Pisssssedofff · 07/12/2016 22:17

Montane50 it's a different car. Maybe read what's actually written or if I've made typos that prevent it from being clear, ask rather than being a bitch. I don't need this right now.

OP posts:
WordsAreWind · 07/12/2016 22:20

At this stage in this thread i think the only thing people should reply to the OP with is getting outiside help and support from the GP or Mental Health Services.

All other replies are being met with more vitriolic rants about her ExH. Engaging and digging and trying to get OP to see reason is not helping and only perpetuating this further.

Sorry to be so blunt.

HoridHenryrules · 07/12/2016 22:20

Go to Judge Rinder he will sort it out and get your car back.

Pisssssedofff · 07/12/2016 22:22

Can you do that request a certain judge ?

OP posts:
Pisssssedofff · 07/12/2016 22:24

Just googled that, I don't think a reality tv show is my cup of tea, I'd like to be able to walk down the street, go to school, be employed again

OP posts:
HoridHenryrules · 07/12/2016 22:24

He is famous I think it is a real court room. If your not camera shy you could go down that route.

How are your children this evening?

Pisssssedofff · 07/12/2016 22:25

The DDs I've no clue. Others are fine, in bed

OP posts:
Montane50 · 07/12/2016 22:26

The irony of you calling me a bitch has made me chuckle. I wont resort to name calling, but suffice to say that you wrote your car off, then got a replacement still in joint names? Nah don't get that, no doubt when you wrote it off your were blameless in that also?
Have a big glass of water, try to get some sleep and sit down with a pen and paper tomorrow and try to form a rational approach to sorting out your mess of a life.
Its christmas soon and a peaceful drama free one should be your goal.

HoridHenryrules · 07/12/2016 22:27

Don't feel embarrassed to talk to your doctor. My mum used to talk to her doctor when things got tough. You will get through this.
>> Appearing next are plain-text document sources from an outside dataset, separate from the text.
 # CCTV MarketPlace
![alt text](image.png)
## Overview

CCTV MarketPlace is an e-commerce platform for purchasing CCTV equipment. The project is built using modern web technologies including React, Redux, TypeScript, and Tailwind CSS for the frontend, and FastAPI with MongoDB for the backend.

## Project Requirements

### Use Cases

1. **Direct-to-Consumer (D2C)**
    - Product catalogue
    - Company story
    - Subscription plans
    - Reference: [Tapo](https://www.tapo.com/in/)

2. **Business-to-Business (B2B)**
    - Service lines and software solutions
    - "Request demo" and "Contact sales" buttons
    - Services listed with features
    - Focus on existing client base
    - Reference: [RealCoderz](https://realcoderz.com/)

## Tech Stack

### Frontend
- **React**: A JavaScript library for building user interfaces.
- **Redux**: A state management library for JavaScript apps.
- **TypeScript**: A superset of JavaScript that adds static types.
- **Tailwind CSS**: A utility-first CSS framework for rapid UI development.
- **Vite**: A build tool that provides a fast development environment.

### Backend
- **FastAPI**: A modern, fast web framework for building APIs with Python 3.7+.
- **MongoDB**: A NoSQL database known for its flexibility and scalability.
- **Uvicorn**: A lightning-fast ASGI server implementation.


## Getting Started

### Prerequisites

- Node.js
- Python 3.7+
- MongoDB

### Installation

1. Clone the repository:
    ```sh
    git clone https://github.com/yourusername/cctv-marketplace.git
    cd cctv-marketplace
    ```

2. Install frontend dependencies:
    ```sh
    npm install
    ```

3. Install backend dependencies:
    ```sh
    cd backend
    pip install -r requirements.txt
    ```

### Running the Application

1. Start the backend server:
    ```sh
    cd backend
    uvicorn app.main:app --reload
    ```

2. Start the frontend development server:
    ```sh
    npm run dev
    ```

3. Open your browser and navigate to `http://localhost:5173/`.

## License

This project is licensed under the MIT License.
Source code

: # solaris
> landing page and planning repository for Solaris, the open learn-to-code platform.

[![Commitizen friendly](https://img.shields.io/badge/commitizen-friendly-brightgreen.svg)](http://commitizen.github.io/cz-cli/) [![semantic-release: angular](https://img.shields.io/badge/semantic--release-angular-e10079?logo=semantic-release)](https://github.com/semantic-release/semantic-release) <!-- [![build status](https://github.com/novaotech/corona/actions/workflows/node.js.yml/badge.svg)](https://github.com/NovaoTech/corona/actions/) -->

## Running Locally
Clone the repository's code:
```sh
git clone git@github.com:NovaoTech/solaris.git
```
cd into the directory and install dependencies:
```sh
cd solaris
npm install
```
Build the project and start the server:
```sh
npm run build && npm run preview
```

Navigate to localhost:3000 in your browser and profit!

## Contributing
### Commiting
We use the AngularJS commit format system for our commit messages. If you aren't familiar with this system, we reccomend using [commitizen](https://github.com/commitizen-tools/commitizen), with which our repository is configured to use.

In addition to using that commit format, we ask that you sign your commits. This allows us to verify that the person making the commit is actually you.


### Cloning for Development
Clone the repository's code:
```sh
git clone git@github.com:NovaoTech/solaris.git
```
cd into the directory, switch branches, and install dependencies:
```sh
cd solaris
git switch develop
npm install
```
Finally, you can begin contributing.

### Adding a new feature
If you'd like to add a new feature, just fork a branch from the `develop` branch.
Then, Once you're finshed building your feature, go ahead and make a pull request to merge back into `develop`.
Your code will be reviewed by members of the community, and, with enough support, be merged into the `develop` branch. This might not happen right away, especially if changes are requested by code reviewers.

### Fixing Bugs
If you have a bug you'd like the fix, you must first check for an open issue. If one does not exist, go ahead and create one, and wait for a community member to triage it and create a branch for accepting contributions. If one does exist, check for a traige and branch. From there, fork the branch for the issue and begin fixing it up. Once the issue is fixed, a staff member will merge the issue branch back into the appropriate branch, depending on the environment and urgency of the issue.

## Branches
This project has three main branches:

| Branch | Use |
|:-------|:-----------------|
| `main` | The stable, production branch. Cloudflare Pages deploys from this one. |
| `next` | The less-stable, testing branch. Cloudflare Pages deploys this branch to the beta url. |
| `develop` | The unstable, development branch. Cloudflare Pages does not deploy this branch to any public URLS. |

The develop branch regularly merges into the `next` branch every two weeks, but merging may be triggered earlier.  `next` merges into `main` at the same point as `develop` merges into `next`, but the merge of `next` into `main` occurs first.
OohhThatsMe · 07/12/2016 22:28

I've read a few of your other threads, OP, and you really confuse me about your elder daughter. In some threads she's amazing - hardworking, quiet, focused etc. In others she's violent - she kicks her sister in the face for one example. In some threads you really hate her and wish you didn't have her living with you, whereas in others she's the light of your life.

Which is right?

HoridHenryrules · 07/12/2016 22:29

Oohh it sounds a lot like me when I was a teenager.

Pisssssedofff · 07/12/2016 22:30

Montane50 - ok I see how a missing word may have confused things.
Ex had my car, gave it to his now dead girlfriend. I had another shitty held together by dust car, that was hit and written off. I then requested my car back which in theory he wasn't apposed to, in the meantime though his girlfriend died and the car hasn't been seen since. The car should never have been given to the girlfriend, it should have also been insured. Hope that clears that up.